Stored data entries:

***

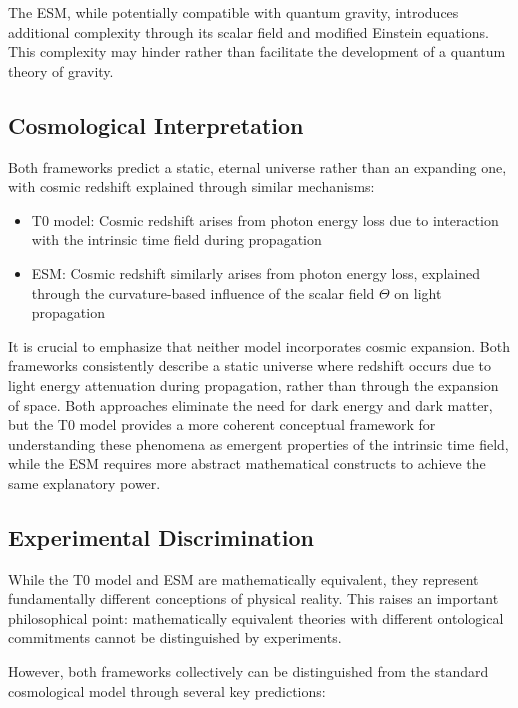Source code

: \documentclass[12pt,a4paper]{article}
\begin{document}
	The ESM, while potentially compatible with quantum gravity, introduces additional complexity through its scalar field and modified Einstein equations. This complexity may hinder rather than facilitate the development of a quantum theory of gravity.
	
	\subsection{Cosmological Interpretation}
	\label{subsec:cosmological_interpretation}
	
	Both frameworks predict a static, eternal universe rather than an expanding one, with cosmic redshift explained through similar mechanisms:
	
	\begin{itemize}
		\item T0 model: Cosmic redshift arises from photon energy loss due to interaction with the intrinsic time field during propagation
		\item ESM: Cosmic redshift similarly arises from photon energy loss, explained through the curvature-based influence of the scalar field \(\Theta\) on light propagation
	\end{itemize}
	
	It is crucial to emphasize that neither model incorporates cosmic expansion. Both frameworks consistently describe a static universe where redshift occurs due to light energy attenuation during propagation, rather than through the expansion of space. Both approaches eliminate the need for dark energy and dark matter, but the T0 model provides a more coherent conceptual framework for understanding these phenomena as emergent properties of the intrinsic time field, while the ESM requires more abstract mathematical constructs to achieve the same explanatory power.
	
	\subsection{Experimental Discrimination}
	\label{subsec:experimental_discrimination}
	
	While the T0 model and ESM are mathematically equivalent, they represent fundamentally different conceptions of physical reality. This raises an important philosophical point: mathematically equivalent theories with different ontological commitments cannot be distinguished by experiments.
	
	However, both frameworks collectively can be distinguished from the standard cosmological model through several key predictions:
	
\end{document}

***

Task to carry out: Would you retype the entries above in full, exactly as written, minus the pictures?

Solved exercise:
Source code

: \documentclass[12pt,a4paper]{article}
\begin{document}
	The ESM, while potentially compatible with quantum gravity, introduces additional complexity through its scalar field and modified Einstein equations. This complexity may hinder rather than facilitate the development of a quantum theory of gravity.
	
	\subsection{Cosmological Interpretation}
	\label{subsec:cosmological_interpretation}
	
	Both frameworks predict a static, eternal universe rather than an expanding one, with cosmic redshift explained through similar mechanisms:
	
	\begin{itemize}
		\item T0 model: Cosmic redshift arises from photon energy loss due to interaction with the intrinsic time field during propagation
		\item ESM: Cosmic redshift similarly arises from photon energy loss, explained through the curvature-based influence of the scalar field \(\Theta\) on light propagation
	\end{itemize}
	
	It is crucial to emphasize that neither model incorporates cosmic expansion. Both frameworks consistently describe a static universe where redshift occurs due to light energy attenuation during propagation, rather than through the expansion of space. Both approaches eliminate the need for dark energy and dark matter, but the T0 model provides a more coherent conceptual framework for understanding these phenomena as emergent properties of the intrinsic time field, while the ESM requires more abstract mathematical constructs to achieve the same explanatory power.
	
	\subsection{Experimental Discrimination}
	\label{subsec:experimental_discrimination}
	
	While the T0 model and ESM are mathematically equivalent, they represent fundamentally different conceptions of physical reality. This raises an important philosophical point: mathematically equivalent theories with different ontological commitments cannot be distinguished by experiments.
	
	However, both frameworks collectively can be distinguished from the standard cosmological model through several key predictions:
	
\end{document}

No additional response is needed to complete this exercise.